»»
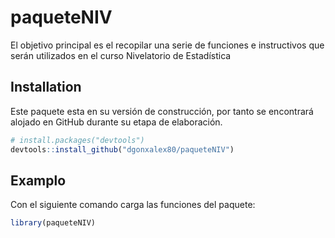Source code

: <!-- README.md is generated from README.Rmd. Please edit that file -->

# paqueteNIV

<!-- badges: start -->
<!-- badges: end -->

El objetivo principal es el recopilar una serie de funciones e
instructivos que serán utilizados en el curso Nivelatorio de 
Estadística 

## Installation

Este paquete esta en su versión de construcción, por tanto se encontrará
alojado en GitHub durante su etapa de elaboración.

``` r
# install.packages("devtools")
devtools::install_github("dgonxalex80/paqueteNIV")
```

## Examplo

Con el siguiente comando carga las funciones del paquete:

``` r
library(paqueteNIV)
```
««
> _Instructions to follow_
Return the number of lines in the records holding the string "funciones", without any other words.

> _Solved problem_
2